I had an epiphany earlier this week ... or at least what I call an epiphany. Nothing new. I have them often. Some more overwhelming than others ... just a moments of insight that change my perspective or understanding of a situation in my life. They usually occur at the peak of a stressful time ... when I have for some reason or another lost my balance for a bit ... like I think we all do from time to time.
For the most part I find these moments to be warm and wonderful.
I am a fairly busy person. I am starting to think that most of us are. It is a busy world. There is so many cool things to see and neat places to be that we are all trying to do and see it all. And then there is all the stuff that you have to do ... so it is no wonder that it all just gets busy so quickly. And then there is the constant digital feed that seems to dictate so much of how we do things. So many of us are on the phone talking and texting constantly, taking photos, posting things on our computers, our ipads, our ipods, our iwhatevers ... just trying to stay connected.
For the most part I really do love technology, but there comes a time, a moment when I think, I just need to disconnect for a bit. Refocus. Breath. Be here. Now.
But I recently found that I wasn't doing that ... I had lost this balance.
For a while I had been following this routine where after dinner, after the busyness of the day was over and the kids were in bed. I would pile up all my notes and my laptop and do some work, check emails, do whatever else I could do on the internet. This is after a long day of doing just that on and off and in between everything else. I would be tired and ready to unwind, but for some reason felt like I needed to be productive for the last wee hours I had in me. Yikes quality not quantity Molly! Where was the the down time? What happened to being here, now?
So I have a new part to my routine. I realized all my quality work could be done when the time allowed and my mind was fresh and focused. I also realized that as for my after dinner hours, I will be going unplugged.

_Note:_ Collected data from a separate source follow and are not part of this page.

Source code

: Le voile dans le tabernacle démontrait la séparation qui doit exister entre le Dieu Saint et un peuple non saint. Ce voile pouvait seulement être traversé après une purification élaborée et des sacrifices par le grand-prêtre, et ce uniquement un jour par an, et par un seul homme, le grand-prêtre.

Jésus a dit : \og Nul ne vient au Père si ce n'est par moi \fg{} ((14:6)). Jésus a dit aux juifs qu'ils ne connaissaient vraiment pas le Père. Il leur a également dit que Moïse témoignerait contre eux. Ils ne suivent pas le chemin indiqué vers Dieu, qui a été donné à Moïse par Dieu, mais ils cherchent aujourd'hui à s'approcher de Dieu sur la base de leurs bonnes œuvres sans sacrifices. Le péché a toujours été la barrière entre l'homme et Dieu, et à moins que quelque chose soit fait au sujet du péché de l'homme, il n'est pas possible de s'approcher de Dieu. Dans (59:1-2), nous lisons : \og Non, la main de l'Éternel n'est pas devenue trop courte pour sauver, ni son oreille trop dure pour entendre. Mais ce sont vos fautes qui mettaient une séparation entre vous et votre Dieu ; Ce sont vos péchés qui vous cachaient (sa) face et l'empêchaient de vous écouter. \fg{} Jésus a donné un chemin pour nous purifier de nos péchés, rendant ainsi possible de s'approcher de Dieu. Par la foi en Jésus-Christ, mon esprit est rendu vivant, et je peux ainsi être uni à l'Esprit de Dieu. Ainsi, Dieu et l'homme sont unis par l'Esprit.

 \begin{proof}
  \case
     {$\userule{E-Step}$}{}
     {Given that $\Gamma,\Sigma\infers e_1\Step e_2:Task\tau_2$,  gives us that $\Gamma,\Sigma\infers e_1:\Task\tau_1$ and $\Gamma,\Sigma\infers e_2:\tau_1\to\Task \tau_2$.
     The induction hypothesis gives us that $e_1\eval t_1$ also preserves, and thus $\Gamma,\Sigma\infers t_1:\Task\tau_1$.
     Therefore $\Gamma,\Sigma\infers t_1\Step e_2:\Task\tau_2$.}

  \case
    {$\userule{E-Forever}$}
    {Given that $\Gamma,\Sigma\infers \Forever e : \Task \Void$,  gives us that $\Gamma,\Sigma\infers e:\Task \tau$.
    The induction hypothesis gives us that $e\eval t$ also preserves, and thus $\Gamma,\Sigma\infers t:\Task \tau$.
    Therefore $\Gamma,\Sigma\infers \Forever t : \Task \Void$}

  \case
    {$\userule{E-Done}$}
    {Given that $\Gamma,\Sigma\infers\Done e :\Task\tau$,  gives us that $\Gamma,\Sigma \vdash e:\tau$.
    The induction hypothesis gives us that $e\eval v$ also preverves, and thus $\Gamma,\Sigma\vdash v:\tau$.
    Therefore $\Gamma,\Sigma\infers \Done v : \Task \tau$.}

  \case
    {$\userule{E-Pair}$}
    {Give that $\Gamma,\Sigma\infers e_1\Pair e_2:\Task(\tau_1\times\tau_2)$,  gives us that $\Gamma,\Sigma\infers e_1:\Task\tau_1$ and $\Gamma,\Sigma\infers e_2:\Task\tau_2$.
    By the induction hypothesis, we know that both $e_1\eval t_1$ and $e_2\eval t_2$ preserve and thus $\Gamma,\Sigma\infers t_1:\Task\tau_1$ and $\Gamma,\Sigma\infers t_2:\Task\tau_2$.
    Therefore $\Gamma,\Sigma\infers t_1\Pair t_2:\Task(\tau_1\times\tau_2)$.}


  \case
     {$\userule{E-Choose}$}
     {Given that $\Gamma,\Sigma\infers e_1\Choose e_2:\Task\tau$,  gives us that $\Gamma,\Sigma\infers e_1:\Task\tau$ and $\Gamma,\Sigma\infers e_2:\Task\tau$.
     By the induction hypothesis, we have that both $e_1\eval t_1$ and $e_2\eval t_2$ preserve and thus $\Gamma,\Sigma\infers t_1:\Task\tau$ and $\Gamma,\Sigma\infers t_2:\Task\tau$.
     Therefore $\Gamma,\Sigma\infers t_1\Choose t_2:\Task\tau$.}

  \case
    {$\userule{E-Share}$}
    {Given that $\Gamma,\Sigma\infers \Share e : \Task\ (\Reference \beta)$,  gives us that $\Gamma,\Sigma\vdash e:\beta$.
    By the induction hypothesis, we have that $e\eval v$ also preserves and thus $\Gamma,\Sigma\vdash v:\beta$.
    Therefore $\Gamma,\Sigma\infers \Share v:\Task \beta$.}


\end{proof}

For now anyway. Now instead of opening up my laptop, I open up my Zentangle kit (which luckily does not have batteries, a USB, or a camera built in it.) And I draw. And I sit with my husband. Sometimes my kids are still up. Sometimes we talk. Sometimes we don't. Sometimes there is a hockey game on. Sometimes I take a break form drawing and sit or read or whatever, but it is time to just be. I am rediscovering that drawing is medicine for me and sitting and enjoying that with people I love is simply the best!
Results from my new routine ...
SO here's to enjoying both the wonders of technology and also just maybe a couple of moments of being "unplugged".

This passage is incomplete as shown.